Dr. W. Keith Campbell is a Professor and head of the Psychology Department at the University of Georgia. He received his Ph.D. from the University of North Carolina-Chapel Hill. He began studying narcissism in graduate school and then began to focus, specifically, on entitlement during his postdoc. He published his first pager on the topic, Psychological Entitlement: Interpersonal Consequences and Validation of a Self-Report Measure, in a 2004 issue of the Journal of Personality Assessment.
1. What is entitlement and how is it associated with anger?
We have defined “psychological entitlement” as a pervasive sense that one deserves more than others or special treatment. Our approach is a trait approach that comes out of the narcissism tradition. There are other way to look at entitlement, including some who conceptually separate entitlement from deservingness, and others who focus on more socially legitimate forms of entitlement vs. more pathological.
With psychological entitlement as with narcissism anger is usually triggered by some ego threat.
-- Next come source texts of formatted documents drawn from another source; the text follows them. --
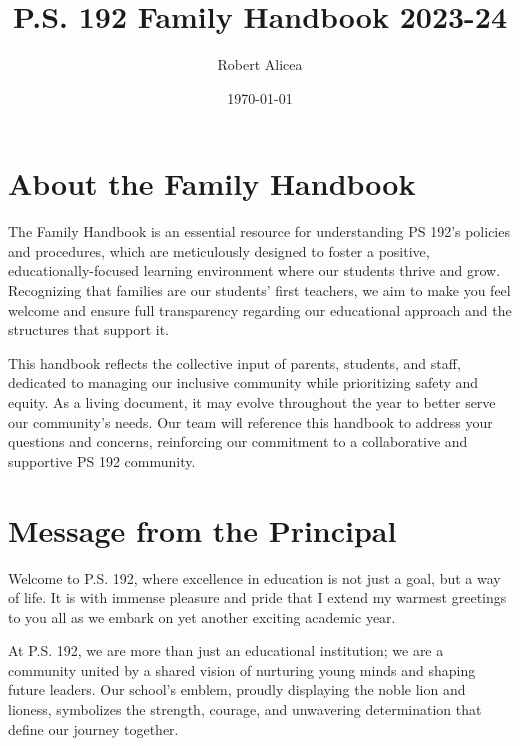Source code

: \documentclass[11pt]{article}
\author{Robert Alicea}
\date{\today}
\title{P.S. 192 Family Handbook 2023-24}
\begin{document}


\pagenumbering{\fancyhf{}}
\pagestyle{headings}

\fancyhead[R]{\thepage}

\pagestyle{fancy}
\renewcommand{\footrulewidth}{1px}


\clearpage
\clearpage \tableofcontents \clearpage


\section{About the Family Handbook}
\label{sec:orgd22e1a0}
The Family Handbook is an essential resource for understanding PS 192's policies and procedures, which are meticulously designed to foster a positive, educationally-focused learning environment where our students thrive and grow. Recognizing that families are our students' first teachers, we aim to make you feel welcome and ensure full transparency regarding our educational approach and the structures that support it.

This handbook reflects the collective input of parents, students, and staff, dedicated to managing our inclusive community while prioritizing safety and equity. As a living document, it may evolve throughout the year to better serve our community's needs. Our team will reference this handbook to address your questions and concerns, reinforcing our commitment to a collaborative and supportive PS 192 community.

\clearpage

\section{Message from the Principal}
\label{sec:org4b673a2}

Welcome to P.S. 192, where excellence in education is not just a goal, but a way of life. It is with immense pleasure and pride that I extend my warmest greetings to you all as we embark on yet another exciting academic year.

At P.S. 192, we are more than just an educational institution; we are a community united by a shared vision of nurturing young minds and shaping future leaders. Our school’s emblem, proudly displaying the noble lion and lioness, symbolizes the strength, courage, and unwavering determination that define our journey together.
\end{document}
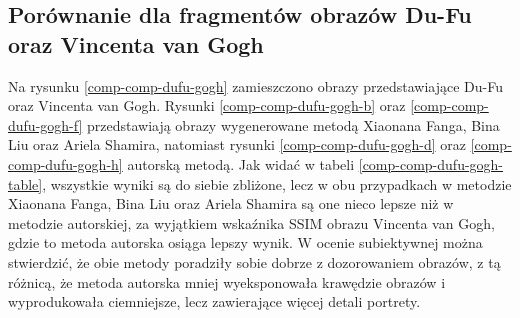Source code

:         \subsection{Porównanie dla fragmentów obrazów Du-Fu oraz Vincenta van Gogh}
    	Na rysunku \ref{comp-comp-dufu-gogh} zamieszczono obrazy przedstawiające Du-Fu oraz Vincenta van Gogh. Rysunki \ref{comp-comp-dufu-gogh-b} oraz \ref{comp-comp-dufu-gogh-f} przedstawiają obrazy wygenerowane metodą Xiaonana Fanga, Bina Liu oraz Ariela Shamira, natomiast rysunki \ref{comp-comp-dufu-gogh-d} oraz \ref{comp-comp-dufu-gogh-h} autorską metodą. Jak widać w tabeli \ref{comp-comp-dufu-gogh-table}, wszystkie wyniki są do siebie zbliżone, lecz w obu przypadkach w metodzie Xiaonana Fanga, Bina Liu oraz Ariela Shamira są one nieco lepsze niż w metodzie autorskiej, za wyjątkiem wskaźnika SSIM obrazu Vincenta van Gogh, gdzie to metoda autorska osiąga lepszy wynik. W ocenie subiektywnej można stwierdzić, że obie metody poradziły sobie dobrze z dozorowaniem obrazów, z tą różnicą, że metoda autorska mniej wyeksponowała krawędzie obrazów i wyprodukowała ciemniejsze, lecz zawierające więcej detali portrety.
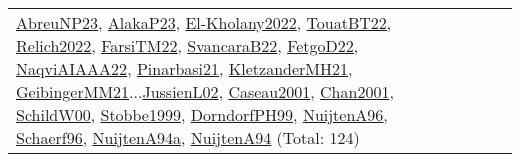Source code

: {\begin{longtable}{p{3cm}r>{\raggedright\arraybackslash}p{6cm}>{\raggedright\arraybackslash}p{6cm}>{\raggedright\arraybackslash}p{8cm}}
\hyperref[detail:AbreuNP23]{AbreuNP23}, \hyperref[detail:AlakaP23]{AlakaP23}, \hyperref[detail:El-Kholany2022]{El-Kholany2022}, \hyperref[detail:TouatBT22]{TouatBT22}, \hyperref[detail:Relich2022]{Relich2022}, \hyperref[detail:FarsiTM22]{FarsiTM22}, \hyperref[detail:SvancaraB22]{SvancaraB22}, \hyperref[detail:FetgoD22]{FetgoD22}, \hyperref[detail:NaqviAIAAA22]{NaqviAIAAA22}, \hyperref[detail:Pinarbasi21]{Pinarbasi21}, \hyperref[detail:KletzanderMH21]{KletzanderMH21}, \hyperref[detail:GeibingerMM21]{GeibingerMM21}...\hyperref[detail:JussienL02]{JussienL02}, \hyperref[detail:Caseau2001]{Caseau2001}, \hyperref[detail:Chan2001]{Chan2001}, \hyperref[detail:SchildW00]{SchildW00}, \hyperref[detail:Stobbe1999]{Stobbe1999}, \hyperref[detail:DorndorfPH99]{DorndorfPH99}, \hyperref[detail:NuijtenA96]{NuijtenA96}, \hyperref[detail:Schaerf96]{Schaerf96}, \hyperref[detail:NuijtenA94a]{NuijtenA94a}, \hyperref[detail:NuijtenA94]{NuijtenA94} (Total: 124)\\
\end{longtable}
}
So, for example, if a highly entitled person is not treated with what he considers appropriate deference – or his needs are no met rapidly – anger is likely to result.
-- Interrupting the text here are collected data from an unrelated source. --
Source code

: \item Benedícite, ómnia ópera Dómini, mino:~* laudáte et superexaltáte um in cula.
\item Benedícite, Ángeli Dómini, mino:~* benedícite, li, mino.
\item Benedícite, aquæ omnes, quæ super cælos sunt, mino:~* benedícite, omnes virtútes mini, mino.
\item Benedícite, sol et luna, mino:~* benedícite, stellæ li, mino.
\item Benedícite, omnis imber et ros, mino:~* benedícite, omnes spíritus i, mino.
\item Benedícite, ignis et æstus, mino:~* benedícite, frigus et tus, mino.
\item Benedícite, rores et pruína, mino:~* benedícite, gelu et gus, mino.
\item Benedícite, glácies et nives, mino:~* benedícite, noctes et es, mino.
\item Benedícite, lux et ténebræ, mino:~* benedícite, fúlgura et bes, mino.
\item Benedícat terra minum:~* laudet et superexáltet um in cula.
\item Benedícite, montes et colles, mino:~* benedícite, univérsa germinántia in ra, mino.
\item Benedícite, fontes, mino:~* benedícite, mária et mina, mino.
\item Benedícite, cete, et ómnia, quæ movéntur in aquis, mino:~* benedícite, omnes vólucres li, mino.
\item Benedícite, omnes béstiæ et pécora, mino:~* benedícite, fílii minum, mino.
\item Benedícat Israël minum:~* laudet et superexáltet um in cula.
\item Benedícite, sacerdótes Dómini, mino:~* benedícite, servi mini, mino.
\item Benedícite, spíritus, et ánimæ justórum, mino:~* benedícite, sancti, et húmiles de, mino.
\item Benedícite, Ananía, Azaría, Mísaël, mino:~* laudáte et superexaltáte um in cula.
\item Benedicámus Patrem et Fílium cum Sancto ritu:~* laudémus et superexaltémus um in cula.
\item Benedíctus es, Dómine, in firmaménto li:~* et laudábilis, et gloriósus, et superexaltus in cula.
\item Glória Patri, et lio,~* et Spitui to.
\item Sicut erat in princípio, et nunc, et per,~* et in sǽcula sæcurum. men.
2. What would you estimate is the most common misconception about entitlement?
I think the challenge is knowing when a person should feel entitled and should not. There is a balance is life about being treated fairly and reasonably, which most of us want, and being treated better than others, which people with high levels of entitlement want. In general I think high levels of entitlement are a problem, but low levels can possibly be a problem in some circumstances.
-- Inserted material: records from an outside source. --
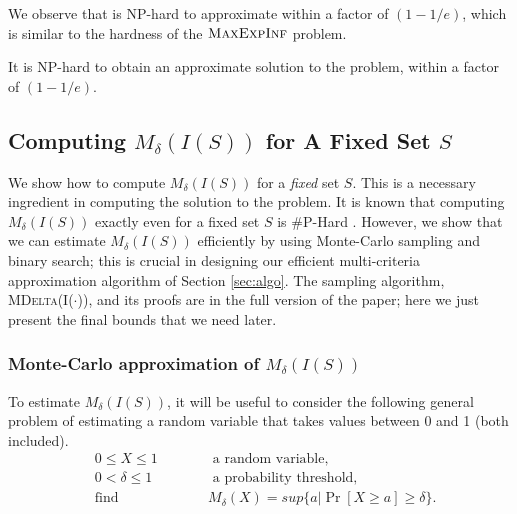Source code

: We observe that \infprob{} is NP-hard to approximate within a factor of $(1-1/e)$, which is similar to the hardness of the $\textsc{MaxExpInf}$ problem.

\begin{lemma}
\label{lemma:hardness}
It is NP-hard to obtain an approximate solution to the \infprob{} problem, within a factor of $(1-1/e)$.
\end{lemma}

\vspace{-0.05in}
\subsection{Computing $M_{\delta}(I(S))$ for A Fixed Set $S$}
\label{sec:sampling}

We show how to compute $M_{\delta}(I(S))$ for a {\em fixed} set $S$. This is a necessary ingredient
in computing the solution to the \infprob{} problem.
It is known that computing $M_{\delta}(I(S))$ exactly even for a fixed set $S$ is \#P-Hard \cite{zhang:kdd14}.
However, we show that we can estimate $M_{\delta}(I(S))$ efficiently
by using Monte-Carlo sampling and binary search; this is crucial in designing our efficient
multi-criteria approximation algorithm of Section \ref{sec:algo}.
The sampling algorithm, \textsc{MDelta(I($\cdot$))}, and its proofs are in the full version of the paper;
here we just present the final bounds that we need later.

\iffalse
\subsubsection{Monte-Carlo approximation of $M_{\delta}(I(S))$}
To estimate $M_{\delta}(I(S))$, it will be useful to consider the following general problem of estimating
a random variable that takes values between 0 and 1 (both included).
\begin{equation}
\begin{alignedat}{2}
  & 0 \leq X \leq 1 && \text{ a random variable} ,\\
  & 0 < \delta \leq 1 && \text{ a probability threshold} ,\\
  & \text{find} & \qquad & M_{\delta}(X) = sup\{a | \Pr[X \geq a] \geq \delta \}.
\end{alignedat}
\end{equation}

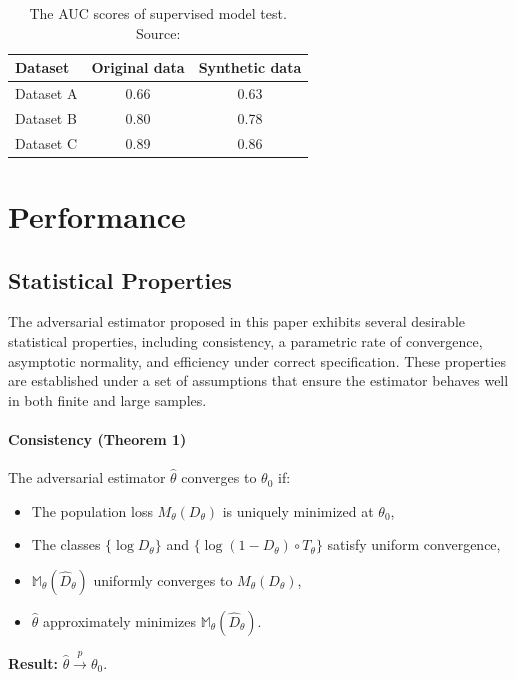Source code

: \documentclass[12pt]{article}
\begin{document}
\begin{table}[h!]
    \centering
    \begin{tabular}{lcc}
        \hline Dataset   & Original data & Synthetic data \\
        \hline Dataset A & 0.66          & 0.63           \\
        Dataset B        & 0.80          & 0.78           \\
        Dataset C        & 0.89          & 0.86           \\
        \hline
    \end{tabular}
    \caption{The AUC scores of supervised model test. Source: \cite{efimovUsingGenerativeAdversarial2020}}
    \label{tab:auc_scores}
\end{table}

\section{Performance}\label{sec:performance}

\subsection{Statistical Properties} \label{subsec:statistical_properties}

The adversarial estimator proposed in this paper exhibits several desirable
statistical properties, including consistency, a parametric rate of
convergence, asymptotic normality, and efficiency under correct specification.
These properties are established under a set of assumptions that ensure the
estimator behaves well in both finite and large samples.

\paragraph{Consistency (Theorem 1)} The adversarial estimator \(\hat{\theta}\) converges to \(\theta_0\) if:
\begin{itemize}
    \item The population loss \(M_\theta(D_\theta)\) is uniquely minimized at
          \(\theta_0\),
    \item The classes \(\{\log D_\theta\}\) and \(\{\log(1 - D_\theta) \circ T_\theta\}\)
          satisfy uniform convergence,
    \item \(\mathbb{M}_\theta(\hat{D}_\theta)\) uniformly converges to \(M_\theta(D_\theta)\),
    \item \(\hat{\theta}\) approximately minimizes \(\mathbb{M}_\theta(\hat{D}_\theta)\).
\end{itemize}
\textbf{Result:} \(\hat{\theta} \xrightarrow{p} \theta_0\).
\end{document}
3. If there was one thing you would want people to understand about entitlement, what would it be?
Being entitled can sometimes get you special treatment — demanding a special hotel room or service at a restaurant sometimes works. But, in general, people don’t like entitled people and entitled people are not all that happy.
4. Do you have advice or other thoughts for people who feel entitled or who live, work, etc. with someone who is entitled?
Sometimes thinking in larger terms helps reduce entitlement: There are 7 billion people sharing this planet right now and each of us is only one. Most of us are not that special and shouldn’t expect the world to treat us as such.
Dealing with entitled individuals is a challenge. Often, people will just exclude them from activities, not want to work with them, etc. If it is a friend, a discussion about selfishness might be useful. And I am a fan of nature as a teacher. Nature doesn’t care who you are — it treats everyone the same way.